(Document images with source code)
********

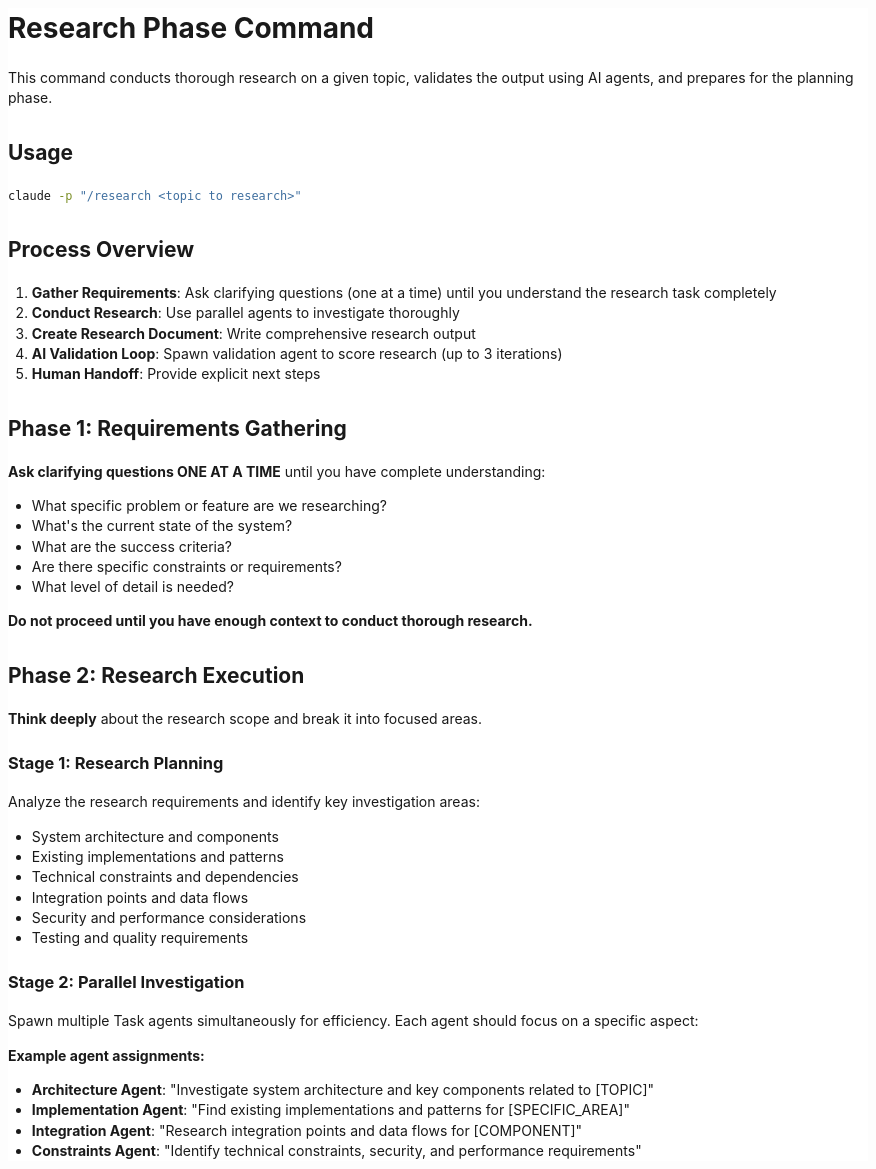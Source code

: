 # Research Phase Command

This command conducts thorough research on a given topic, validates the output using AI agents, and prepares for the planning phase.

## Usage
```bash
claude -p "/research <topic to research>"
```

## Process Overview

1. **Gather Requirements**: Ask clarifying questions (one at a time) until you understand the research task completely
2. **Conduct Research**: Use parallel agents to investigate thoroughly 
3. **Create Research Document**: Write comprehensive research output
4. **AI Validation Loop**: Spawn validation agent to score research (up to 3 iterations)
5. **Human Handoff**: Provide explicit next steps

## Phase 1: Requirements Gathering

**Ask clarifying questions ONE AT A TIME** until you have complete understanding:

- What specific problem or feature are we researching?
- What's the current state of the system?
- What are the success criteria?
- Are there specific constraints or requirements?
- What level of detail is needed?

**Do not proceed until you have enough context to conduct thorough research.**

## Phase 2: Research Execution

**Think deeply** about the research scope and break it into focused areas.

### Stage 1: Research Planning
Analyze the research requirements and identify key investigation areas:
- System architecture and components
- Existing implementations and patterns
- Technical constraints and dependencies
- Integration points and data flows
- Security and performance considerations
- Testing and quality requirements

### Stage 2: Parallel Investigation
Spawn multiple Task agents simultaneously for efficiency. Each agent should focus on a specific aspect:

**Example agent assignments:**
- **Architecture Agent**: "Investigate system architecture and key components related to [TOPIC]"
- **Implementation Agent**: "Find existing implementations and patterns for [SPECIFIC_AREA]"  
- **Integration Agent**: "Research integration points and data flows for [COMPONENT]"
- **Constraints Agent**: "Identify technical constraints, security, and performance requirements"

********

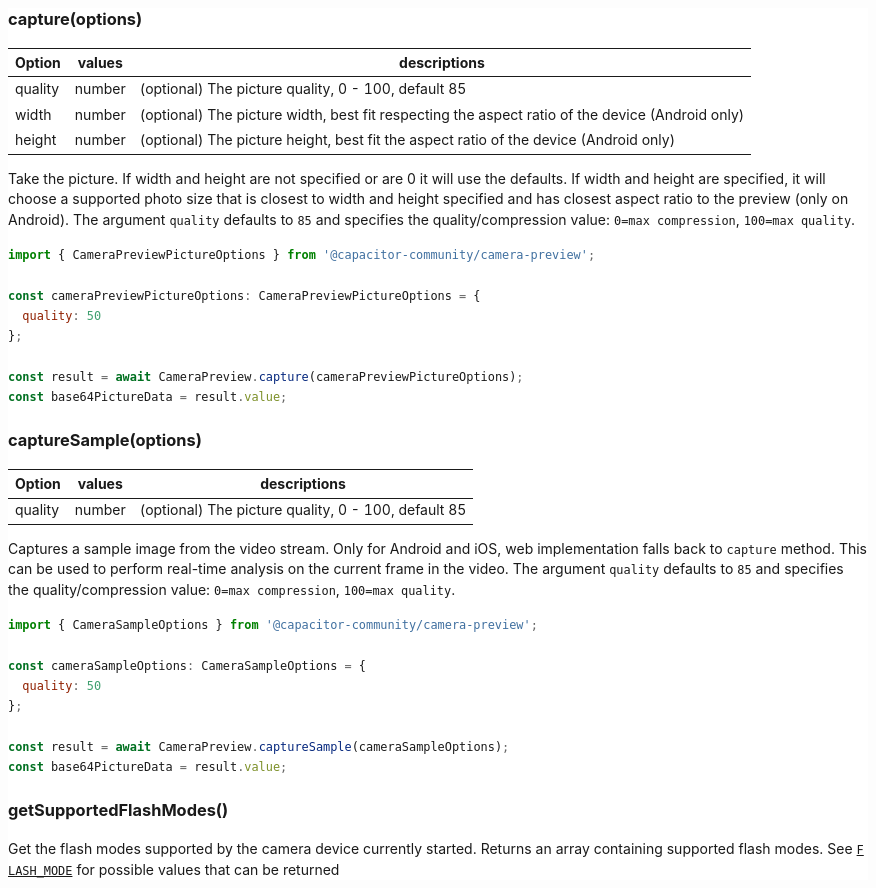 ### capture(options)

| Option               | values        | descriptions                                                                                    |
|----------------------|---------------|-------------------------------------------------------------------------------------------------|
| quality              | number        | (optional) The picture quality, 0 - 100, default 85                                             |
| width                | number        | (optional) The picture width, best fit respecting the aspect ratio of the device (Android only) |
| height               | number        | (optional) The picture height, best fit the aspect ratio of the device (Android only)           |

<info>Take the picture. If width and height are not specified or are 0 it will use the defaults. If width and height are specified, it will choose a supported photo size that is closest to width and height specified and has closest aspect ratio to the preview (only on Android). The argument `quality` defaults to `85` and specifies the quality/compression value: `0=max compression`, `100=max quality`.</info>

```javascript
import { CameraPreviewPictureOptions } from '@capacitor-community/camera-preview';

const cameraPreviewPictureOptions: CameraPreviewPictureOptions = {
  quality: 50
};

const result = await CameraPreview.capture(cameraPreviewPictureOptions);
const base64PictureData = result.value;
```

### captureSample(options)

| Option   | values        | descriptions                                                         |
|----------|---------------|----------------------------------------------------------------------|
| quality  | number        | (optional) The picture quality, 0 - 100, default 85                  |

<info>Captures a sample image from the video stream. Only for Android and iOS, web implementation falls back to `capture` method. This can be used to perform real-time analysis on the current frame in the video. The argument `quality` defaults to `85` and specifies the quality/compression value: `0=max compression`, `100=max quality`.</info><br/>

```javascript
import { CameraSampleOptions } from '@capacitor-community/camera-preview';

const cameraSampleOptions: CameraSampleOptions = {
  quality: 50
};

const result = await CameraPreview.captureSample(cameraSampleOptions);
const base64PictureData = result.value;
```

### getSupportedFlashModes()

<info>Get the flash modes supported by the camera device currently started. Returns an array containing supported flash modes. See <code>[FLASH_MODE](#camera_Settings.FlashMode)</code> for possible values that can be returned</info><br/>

********

### YOUR INSTRUCTIONS
All lines above from the one holding "- What level of detail is needed?" to the one holding "constraints, security, and", inclusive, are to be copied exactly; no other line is wanted.

### SOLUTION TO THE PROBLEM
- What level of detail is needed?

**Do not proceed until you have enough context to conduct thorough research.**

## Phase 2: Research Execution

**Think deeply** about the research scope and break it into focused areas.

### Stage 1: Research Planning
Analyze the research requirements and identify key investigation areas:
- System architecture and components
- Existing implementations and patterns
- Technical constraints and dependencies
- Integration points and data flows
- Security and performance considerations
- Testing and quality requirements

### Stage 2: Parallel Investigation
Spawn multiple Task agents simultaneously for efficiency. Each agent should focus on a specific aspect:

**Example agent assignments:**
- **Architecture Agent**: "Investigate system architecture and key components related to [TOPIC]"
- **Implementation Agent**: "Find existing implementations and patterns for [SPECIFIC_AREA]"  
- **Integration Agent**: "Research integration points and data flows for [COMPONENT]"
- **Constraints Agent**: "Identify technical constraints, security, and performance requirements"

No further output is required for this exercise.